My hair doesn’t hold a curl very well, but sometimes, if the humidity is low and the wind isn’t kicking up, I can indulge in a wavy style. The trouble is, it takes so much time to curl my hair the way I like it, and there is always one section that requires three or four passes before it will curl. And multiple passes mean heat damage.
I spotted the Conair Curl Secret ($99) in a magazine. The company promises that the machine will give you perfect curls with minimal effort thanks to its automatic curling system. The notion that a gadget could curly my hair without twisting and turning my locks into a burned-up mess was intriguing, so I ordered one to try. But part of me wondered if this device was The Air Curler’s high-tech cousin.

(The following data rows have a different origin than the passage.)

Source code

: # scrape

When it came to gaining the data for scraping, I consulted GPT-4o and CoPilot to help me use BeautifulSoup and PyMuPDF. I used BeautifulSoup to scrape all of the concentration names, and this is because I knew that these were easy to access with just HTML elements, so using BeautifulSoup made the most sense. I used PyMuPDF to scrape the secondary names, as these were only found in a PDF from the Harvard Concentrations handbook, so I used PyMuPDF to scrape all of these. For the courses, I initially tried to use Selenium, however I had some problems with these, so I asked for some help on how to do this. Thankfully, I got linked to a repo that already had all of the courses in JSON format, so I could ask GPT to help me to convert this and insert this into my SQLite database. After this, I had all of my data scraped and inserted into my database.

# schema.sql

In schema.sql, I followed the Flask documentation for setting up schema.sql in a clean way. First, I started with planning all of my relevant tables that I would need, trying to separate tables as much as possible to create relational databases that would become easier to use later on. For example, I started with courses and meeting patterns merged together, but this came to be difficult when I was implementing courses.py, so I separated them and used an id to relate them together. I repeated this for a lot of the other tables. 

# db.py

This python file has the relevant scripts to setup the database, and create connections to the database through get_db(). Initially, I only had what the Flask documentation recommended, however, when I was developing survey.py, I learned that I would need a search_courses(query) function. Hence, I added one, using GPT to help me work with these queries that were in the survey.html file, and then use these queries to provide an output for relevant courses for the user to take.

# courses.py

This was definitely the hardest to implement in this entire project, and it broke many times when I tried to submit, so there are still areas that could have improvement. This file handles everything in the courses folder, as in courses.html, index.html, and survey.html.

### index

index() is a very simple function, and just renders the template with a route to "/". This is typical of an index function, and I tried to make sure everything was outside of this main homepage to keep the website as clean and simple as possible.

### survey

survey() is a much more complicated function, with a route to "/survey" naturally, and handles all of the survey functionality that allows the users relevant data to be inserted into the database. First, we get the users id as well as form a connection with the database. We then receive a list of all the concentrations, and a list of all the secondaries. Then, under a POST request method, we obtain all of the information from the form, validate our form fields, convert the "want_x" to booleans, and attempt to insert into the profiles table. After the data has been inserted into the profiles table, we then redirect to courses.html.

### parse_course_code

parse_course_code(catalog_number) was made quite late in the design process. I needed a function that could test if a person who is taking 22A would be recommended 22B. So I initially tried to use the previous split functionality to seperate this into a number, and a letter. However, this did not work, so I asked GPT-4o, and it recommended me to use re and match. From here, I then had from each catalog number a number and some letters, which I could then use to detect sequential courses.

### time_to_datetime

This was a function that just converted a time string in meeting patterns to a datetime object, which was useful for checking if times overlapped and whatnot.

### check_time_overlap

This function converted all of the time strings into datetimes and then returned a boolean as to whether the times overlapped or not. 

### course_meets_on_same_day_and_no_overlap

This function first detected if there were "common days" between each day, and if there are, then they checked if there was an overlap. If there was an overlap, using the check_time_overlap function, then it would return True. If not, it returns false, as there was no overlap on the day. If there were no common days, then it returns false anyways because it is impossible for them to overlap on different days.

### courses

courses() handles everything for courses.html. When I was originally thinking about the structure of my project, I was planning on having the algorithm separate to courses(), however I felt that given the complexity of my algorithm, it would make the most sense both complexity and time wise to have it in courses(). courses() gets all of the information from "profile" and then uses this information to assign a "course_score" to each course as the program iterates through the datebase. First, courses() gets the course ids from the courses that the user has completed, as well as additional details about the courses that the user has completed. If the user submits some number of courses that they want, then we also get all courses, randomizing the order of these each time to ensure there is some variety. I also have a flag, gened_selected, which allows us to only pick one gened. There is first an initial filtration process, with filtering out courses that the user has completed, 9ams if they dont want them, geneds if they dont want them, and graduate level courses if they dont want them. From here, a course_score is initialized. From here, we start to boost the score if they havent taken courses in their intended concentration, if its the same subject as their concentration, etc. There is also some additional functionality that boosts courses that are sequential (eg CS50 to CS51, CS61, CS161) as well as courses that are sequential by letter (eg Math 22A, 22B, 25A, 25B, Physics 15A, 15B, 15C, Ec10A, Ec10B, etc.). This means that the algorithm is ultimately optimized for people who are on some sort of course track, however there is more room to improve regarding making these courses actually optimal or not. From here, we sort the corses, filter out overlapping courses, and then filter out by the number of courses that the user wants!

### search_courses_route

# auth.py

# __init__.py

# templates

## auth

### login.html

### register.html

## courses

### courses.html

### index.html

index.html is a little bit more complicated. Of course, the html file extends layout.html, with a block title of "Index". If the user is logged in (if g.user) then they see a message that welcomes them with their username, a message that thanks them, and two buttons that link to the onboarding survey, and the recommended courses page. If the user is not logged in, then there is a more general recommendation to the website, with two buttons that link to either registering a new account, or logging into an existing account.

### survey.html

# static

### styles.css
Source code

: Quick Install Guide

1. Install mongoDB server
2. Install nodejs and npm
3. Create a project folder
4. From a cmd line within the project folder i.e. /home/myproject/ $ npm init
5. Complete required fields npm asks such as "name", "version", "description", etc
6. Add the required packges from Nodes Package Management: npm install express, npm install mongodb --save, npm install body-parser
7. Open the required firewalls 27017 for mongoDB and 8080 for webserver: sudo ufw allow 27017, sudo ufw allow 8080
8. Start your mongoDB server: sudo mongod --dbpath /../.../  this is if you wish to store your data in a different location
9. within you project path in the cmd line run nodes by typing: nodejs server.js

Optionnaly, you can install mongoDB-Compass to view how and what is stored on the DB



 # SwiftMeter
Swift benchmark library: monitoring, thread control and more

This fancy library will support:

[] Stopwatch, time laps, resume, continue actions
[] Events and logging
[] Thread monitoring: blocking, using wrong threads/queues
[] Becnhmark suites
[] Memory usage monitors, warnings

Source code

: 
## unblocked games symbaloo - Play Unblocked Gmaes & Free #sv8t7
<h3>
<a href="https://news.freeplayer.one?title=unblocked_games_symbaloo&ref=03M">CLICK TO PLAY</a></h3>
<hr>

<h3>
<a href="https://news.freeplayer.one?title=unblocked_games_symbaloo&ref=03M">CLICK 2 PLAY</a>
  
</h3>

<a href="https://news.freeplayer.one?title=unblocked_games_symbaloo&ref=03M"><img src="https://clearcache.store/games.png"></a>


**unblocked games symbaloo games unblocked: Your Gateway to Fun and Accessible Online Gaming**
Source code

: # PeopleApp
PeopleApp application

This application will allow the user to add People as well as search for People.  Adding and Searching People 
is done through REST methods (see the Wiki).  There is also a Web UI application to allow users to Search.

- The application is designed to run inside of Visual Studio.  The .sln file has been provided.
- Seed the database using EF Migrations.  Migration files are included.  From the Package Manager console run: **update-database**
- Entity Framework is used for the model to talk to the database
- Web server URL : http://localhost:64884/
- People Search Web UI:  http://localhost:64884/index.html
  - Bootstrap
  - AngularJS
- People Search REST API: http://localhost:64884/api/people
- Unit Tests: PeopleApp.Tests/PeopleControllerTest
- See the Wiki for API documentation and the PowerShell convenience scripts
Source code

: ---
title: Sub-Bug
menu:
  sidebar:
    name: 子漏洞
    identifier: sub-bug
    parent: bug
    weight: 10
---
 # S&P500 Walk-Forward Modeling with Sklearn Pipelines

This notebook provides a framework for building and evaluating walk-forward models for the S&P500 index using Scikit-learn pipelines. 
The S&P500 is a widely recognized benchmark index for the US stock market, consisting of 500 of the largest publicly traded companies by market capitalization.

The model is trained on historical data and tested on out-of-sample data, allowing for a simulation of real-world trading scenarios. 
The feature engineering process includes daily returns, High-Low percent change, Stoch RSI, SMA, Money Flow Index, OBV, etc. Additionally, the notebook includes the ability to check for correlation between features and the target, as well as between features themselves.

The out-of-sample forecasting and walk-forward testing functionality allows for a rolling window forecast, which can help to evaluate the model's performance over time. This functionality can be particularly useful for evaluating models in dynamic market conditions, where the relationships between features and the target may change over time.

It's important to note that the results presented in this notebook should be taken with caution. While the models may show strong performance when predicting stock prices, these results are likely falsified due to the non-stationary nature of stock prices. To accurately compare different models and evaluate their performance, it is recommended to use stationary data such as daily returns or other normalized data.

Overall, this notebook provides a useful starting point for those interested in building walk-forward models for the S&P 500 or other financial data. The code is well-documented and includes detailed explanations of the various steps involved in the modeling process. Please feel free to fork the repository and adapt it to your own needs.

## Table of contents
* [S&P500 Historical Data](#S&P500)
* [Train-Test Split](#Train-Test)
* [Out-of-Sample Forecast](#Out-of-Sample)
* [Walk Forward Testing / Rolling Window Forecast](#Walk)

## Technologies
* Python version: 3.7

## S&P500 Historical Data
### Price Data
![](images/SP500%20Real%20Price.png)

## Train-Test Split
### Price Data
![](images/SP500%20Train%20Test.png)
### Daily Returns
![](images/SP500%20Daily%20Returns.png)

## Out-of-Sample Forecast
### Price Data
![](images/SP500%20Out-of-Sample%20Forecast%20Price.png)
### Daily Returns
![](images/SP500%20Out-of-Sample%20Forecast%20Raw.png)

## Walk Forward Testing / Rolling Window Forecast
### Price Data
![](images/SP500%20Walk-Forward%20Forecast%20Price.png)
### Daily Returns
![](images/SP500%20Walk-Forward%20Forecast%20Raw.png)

To use the Curl Secret, you place a one-inch section of hair into the chamber. The device then twists it around the heating element and begins to curl the hair. When the device beeps multiple times, you release your grip on the handle and out comes a perfectly curled piece of hair. At least in theory. (You can watch a video demo, here.)
In reality, it takes quite a bit of practice to use the Curl Secret. If you put in too much hair, the device admonishes you with an angry beep. And if you don’t pay attention to how you’re holding the device and how much hair you’re curling at a time, you could wind up getting your hair stuck in the device. A situation that would likely result in a burned off chunk of hair. Awesome.
Once I got the hang of using Curl Secret, it took me about 15 minutes to curl all of my below-the-shoulder hair. The device has a size selector that allows you to choose tight, medium or loose waves, but since you can only use one-inch sections, the look isn’t as loose and modern as I would like.
That being said, Curl Secret does curl your hair as promised with minimal heat damage and less time than it would take twisting a curling iron manually. As for staying power, the curls softened during the day, but my hair was still wavy by the evening.
Bottom line, if you like the look of curly hair but you want to make the process easier on yourself, try Curl Secret. The device does what it promises, creating a bevy of perfectly formed curls with minimal effort and heat damage. However, the curls are of the tighter spiral variety and the size limitations make it difficult to create larger waves. But given the time it saved me, the fact that every piece of hair curled on the first try (after some practice) and the absence of any burnt ends, I was happy with my purchase.
My advice? If you want to try Curl Secret, buy it from a retailer who will let you return it if you’re dissatisfied, like Ulta.